Though intelligence agencies do not yet specifically know the mastermind behind the blasts in Bangalore and Ahmedabad, they are convinced the entire operation and the email sent just seconds before the blasts in Ahmedabad, carry the hallmark
of the Students Islamic Movement of India.

“We knew about 20 to 30 key SIMI leaders who were planning attacks. Most of them are in police custody. What we don’t really know is the second rung network of SIMI,” a senior official said. He said key among the second rung of this homegrown terror group are people that Mohammed had recruited and sent from Hyderabad and surrounding areas to Karnataka and elsewhere.

Sources said Mohammed had send Muslim recruits from Andhra Pradesh to Karnataka in search of safe hideouts in recent times, and for reconnaissance. In the wake of the Ahmedabad blasts, investigators are convinced that a significant number of local terrorists from Gujarat are also involved in the terror activities. But it isn’t clear if they are all part of the same network, or if the south Indian group and the one in Gujarat are operating independently.  

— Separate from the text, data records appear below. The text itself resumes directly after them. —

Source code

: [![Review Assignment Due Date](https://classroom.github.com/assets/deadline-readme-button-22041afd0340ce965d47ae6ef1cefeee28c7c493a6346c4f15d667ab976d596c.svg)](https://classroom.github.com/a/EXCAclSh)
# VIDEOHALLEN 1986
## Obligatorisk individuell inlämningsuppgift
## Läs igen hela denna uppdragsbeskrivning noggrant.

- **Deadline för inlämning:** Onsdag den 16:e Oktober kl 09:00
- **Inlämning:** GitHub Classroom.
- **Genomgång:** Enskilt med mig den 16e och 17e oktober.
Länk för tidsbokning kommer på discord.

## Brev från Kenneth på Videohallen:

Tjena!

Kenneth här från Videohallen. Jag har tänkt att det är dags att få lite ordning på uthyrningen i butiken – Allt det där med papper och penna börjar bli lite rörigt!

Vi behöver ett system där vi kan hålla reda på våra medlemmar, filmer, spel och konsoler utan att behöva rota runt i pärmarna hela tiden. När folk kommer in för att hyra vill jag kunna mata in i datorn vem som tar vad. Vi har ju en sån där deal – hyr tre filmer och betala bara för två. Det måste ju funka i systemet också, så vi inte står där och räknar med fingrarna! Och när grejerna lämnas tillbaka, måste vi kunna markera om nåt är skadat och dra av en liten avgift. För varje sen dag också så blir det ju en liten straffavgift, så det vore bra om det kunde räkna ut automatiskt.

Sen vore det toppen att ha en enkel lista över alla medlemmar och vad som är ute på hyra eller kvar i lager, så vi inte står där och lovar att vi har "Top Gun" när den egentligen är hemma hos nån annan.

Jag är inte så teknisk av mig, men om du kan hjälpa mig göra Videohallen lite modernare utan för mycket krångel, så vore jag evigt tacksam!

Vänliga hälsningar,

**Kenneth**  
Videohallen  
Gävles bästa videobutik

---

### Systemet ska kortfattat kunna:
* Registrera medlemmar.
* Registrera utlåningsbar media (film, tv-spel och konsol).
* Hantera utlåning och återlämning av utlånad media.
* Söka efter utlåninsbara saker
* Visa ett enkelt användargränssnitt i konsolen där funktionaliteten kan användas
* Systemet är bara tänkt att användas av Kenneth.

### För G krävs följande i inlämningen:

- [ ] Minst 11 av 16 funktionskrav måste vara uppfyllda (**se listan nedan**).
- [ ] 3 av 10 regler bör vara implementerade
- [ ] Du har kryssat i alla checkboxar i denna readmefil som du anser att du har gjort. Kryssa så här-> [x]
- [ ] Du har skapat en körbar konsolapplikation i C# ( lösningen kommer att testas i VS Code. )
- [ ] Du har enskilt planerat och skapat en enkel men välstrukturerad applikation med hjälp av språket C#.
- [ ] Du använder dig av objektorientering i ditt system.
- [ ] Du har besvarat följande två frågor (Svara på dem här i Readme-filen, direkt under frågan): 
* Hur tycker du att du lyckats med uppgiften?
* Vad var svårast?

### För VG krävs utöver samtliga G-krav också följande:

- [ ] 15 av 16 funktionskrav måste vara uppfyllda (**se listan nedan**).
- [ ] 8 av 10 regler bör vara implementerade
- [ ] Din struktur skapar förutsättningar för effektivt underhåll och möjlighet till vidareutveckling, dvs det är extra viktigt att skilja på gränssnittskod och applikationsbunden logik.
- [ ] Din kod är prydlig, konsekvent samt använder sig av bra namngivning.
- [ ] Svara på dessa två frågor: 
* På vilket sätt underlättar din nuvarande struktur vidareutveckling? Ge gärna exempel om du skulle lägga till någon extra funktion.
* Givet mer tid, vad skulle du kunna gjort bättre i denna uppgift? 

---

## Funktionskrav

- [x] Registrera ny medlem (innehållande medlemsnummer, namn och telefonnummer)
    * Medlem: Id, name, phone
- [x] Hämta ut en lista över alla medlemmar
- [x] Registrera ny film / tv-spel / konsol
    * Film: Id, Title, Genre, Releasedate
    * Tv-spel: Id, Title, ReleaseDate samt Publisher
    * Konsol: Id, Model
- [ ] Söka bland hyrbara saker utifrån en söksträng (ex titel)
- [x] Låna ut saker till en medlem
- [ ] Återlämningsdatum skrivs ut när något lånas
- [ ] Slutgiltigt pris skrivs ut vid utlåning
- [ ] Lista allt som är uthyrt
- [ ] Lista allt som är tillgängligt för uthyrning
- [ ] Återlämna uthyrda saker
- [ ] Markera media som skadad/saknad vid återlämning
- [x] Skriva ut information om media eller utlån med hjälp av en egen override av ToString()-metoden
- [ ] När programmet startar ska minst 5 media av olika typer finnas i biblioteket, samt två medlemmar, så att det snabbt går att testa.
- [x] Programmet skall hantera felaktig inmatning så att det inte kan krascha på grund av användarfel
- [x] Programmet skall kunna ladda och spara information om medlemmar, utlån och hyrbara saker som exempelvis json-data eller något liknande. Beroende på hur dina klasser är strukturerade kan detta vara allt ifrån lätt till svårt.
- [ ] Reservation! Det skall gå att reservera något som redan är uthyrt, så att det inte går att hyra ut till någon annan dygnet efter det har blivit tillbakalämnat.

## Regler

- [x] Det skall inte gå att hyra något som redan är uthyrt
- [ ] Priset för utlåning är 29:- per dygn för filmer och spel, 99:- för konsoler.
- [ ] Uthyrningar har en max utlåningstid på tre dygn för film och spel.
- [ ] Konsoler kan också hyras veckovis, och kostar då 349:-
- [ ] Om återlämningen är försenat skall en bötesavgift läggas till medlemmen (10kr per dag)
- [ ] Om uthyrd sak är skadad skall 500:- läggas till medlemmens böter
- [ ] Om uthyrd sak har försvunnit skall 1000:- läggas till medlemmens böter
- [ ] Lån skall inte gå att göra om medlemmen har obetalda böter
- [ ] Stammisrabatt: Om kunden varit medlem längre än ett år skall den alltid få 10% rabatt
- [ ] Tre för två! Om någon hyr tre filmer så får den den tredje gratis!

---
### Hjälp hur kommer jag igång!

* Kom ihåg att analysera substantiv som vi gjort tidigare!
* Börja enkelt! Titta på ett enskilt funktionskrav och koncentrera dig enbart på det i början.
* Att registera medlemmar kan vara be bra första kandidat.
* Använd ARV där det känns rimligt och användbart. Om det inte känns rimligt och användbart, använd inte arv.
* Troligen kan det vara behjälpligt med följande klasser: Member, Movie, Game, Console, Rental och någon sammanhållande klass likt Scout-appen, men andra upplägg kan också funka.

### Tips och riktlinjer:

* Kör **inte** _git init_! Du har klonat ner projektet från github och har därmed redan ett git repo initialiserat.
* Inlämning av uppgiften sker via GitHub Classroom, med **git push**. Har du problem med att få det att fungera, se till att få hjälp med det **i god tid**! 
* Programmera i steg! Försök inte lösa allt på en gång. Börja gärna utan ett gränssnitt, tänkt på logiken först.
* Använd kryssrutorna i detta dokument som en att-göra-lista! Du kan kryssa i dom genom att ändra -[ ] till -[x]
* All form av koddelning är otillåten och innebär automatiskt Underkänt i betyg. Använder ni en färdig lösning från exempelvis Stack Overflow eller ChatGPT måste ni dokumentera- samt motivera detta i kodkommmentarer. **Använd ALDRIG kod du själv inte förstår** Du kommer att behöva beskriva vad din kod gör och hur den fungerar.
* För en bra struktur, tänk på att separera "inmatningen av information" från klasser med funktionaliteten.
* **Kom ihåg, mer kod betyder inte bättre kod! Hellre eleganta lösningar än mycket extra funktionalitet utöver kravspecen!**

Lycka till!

One reason for this possibility is the fact that the email sent out just before the Ahmedabad blasts does not talk about the Bangalore blasts.

Sources in all the key intelligence agencies told DNA they are closely investigating the networks set up by Mohammed who was picked up in Hyderabad on July 15 by the state police. While the father was head of the fundamentalist Tahreek-E-Tahafuz-E-Shyar-E-Islam, both the sons are active members of SIMI.

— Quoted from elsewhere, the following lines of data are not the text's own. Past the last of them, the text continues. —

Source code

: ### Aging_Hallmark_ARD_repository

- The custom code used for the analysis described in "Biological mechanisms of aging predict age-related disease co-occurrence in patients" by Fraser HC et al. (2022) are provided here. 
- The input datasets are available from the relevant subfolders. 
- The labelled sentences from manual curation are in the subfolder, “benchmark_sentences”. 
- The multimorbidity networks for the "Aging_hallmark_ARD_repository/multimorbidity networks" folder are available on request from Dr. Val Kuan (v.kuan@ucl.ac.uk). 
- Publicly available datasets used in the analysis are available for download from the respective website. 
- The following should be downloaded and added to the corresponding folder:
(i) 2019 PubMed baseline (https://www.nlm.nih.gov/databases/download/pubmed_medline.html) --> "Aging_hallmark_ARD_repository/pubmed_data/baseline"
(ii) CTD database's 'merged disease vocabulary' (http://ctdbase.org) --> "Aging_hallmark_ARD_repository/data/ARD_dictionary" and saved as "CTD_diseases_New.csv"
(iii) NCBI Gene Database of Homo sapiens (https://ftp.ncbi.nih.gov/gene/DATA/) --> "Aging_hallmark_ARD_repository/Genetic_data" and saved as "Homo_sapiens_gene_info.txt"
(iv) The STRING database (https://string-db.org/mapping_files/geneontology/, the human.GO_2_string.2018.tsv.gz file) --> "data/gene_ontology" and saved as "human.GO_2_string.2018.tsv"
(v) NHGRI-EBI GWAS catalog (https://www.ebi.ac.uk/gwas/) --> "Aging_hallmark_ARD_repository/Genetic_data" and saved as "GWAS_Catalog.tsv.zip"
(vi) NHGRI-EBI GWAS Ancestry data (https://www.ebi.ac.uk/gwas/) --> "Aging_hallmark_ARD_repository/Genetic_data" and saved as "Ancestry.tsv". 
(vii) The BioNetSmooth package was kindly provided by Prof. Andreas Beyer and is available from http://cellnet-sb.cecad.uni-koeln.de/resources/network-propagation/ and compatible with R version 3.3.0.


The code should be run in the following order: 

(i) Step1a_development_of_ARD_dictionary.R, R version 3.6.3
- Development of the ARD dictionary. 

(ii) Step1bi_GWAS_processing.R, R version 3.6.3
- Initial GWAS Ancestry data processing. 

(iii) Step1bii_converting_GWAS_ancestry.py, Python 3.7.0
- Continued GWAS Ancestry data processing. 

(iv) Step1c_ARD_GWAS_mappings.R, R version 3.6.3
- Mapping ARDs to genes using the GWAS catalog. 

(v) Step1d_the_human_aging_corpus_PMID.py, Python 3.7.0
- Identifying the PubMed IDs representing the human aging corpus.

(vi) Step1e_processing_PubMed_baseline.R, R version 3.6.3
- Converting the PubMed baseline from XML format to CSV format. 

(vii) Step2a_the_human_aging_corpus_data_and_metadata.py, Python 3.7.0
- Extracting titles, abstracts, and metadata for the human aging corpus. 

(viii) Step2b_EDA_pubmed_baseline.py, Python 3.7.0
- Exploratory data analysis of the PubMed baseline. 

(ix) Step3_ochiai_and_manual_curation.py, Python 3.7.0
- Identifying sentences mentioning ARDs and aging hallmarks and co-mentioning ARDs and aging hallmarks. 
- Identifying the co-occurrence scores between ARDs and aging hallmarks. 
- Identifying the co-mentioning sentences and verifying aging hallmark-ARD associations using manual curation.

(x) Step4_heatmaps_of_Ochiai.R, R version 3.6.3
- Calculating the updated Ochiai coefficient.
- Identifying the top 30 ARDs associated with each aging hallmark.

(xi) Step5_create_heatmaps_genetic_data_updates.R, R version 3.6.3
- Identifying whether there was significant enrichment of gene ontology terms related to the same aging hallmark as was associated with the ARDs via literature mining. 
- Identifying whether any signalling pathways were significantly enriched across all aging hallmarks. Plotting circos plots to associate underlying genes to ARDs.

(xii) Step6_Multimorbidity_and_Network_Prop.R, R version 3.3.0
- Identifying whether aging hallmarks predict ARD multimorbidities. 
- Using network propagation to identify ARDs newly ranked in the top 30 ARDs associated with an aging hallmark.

They represent the new picture of terror emerging across India —- a strong local network, with some members trained in Pakistan, Bangladesh and elsewhere. But the groups remain primarily local, assembling bombs using locally available material and planting it strategically to get maximum impact. It is still not clear if Mohammed was the mastermind behind the recent blasts, but his recruits are emerging as the most credible trail to follow, sources said.

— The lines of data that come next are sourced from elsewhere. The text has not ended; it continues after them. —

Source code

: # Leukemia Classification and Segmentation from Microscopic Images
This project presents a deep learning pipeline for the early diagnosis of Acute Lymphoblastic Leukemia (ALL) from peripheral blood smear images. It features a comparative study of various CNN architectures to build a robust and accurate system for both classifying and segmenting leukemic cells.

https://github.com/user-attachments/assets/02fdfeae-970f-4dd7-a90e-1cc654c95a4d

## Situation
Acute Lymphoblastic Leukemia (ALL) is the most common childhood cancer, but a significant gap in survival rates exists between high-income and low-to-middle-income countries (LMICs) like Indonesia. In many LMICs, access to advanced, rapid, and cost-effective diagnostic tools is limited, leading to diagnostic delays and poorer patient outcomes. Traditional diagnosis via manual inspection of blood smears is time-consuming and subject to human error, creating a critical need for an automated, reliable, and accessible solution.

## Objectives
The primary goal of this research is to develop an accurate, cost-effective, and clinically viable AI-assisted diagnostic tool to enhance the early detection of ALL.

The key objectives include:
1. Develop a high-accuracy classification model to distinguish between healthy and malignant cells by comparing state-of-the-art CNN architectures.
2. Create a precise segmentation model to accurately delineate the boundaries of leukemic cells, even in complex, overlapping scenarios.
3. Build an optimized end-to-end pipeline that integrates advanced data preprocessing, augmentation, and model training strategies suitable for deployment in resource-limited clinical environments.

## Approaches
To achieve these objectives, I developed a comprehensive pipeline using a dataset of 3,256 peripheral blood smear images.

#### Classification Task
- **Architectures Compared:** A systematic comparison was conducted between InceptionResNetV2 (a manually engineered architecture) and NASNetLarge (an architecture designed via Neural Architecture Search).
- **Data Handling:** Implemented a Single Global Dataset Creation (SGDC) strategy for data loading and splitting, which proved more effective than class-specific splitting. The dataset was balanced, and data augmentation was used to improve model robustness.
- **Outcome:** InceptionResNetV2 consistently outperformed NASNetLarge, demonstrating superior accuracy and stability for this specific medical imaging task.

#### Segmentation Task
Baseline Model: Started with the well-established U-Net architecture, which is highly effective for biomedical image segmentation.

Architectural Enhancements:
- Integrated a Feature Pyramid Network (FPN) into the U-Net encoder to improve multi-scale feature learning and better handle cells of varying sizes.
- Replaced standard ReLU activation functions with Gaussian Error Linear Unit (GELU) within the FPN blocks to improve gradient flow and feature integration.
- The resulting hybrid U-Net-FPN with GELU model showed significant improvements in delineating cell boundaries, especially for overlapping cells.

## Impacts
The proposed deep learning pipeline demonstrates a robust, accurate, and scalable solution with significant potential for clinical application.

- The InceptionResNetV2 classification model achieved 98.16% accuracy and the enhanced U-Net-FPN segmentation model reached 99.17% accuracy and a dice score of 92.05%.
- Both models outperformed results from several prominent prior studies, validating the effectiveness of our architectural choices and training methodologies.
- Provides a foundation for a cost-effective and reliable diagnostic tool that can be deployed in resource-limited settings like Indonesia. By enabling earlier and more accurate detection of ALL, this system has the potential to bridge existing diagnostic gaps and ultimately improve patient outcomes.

Mohammed’s younger brother Riazuddin was arrested by the Karnataka police on January 11, 2008, from Davangere district in the first significant success against SIMI’s violence-preaching faction. Riazuddin had undergone terror training in Pakistan and spent a lot of time with Shahid Bilal, another Hyderabad resident who was believed to be the mastermind behind the strike in Hyderabad and some other terrorist operations in India. Bilal was shot dead in Karachi on August 30, 2007.

While Riazuddin and Bilal had provided the SIMI faction and other local terrorists direct access to explosives training and resource support from Pakistan, Bangladesh and elsewhere, the people behind the present attacks do not seem to have such a level of outside support, sources say. But they have a huge local network that enabled them to carry out such widespread serial blasts in two major cities.

Riazuddin’s arrest unravelled the inner layer of SIMI, and led to the arrest of several SIMI leaders from various parts of Karnataka and Indore in Madhya Pradesh.

The email sent out to media houses and the Gujarat police on Saturday before the Ahmedabad blasts follows the same pattern as the email sent out before the serial blasts in Uttar Pradesh in November last year and the blasts in Jaipur in May, sources said.

The emails have clear demands for release of Muslims accused of terrorism in Indian jails. Investigators believe the emails are genuine and they are clear indicators of what could lie ahead: More unexpected attacks and probably even some other kind of violent acts such as kidnappings or hijack that may have better leverage with government to get people out of jail.

Investigators are also concerned about a terror strike in Madhya Pradesh, because it was from the state that key SIMI leaders were arrested. And given the trend of targeting BJP-ruled states and MP’s significance as SIMI’s home base, sources said MP figures high on their list of targets vulnerable to attack; the other being Goa which was the original target of the SIMI faction before their leadership was nabbed by the
Karnataka and Madhya Pradesh police forces.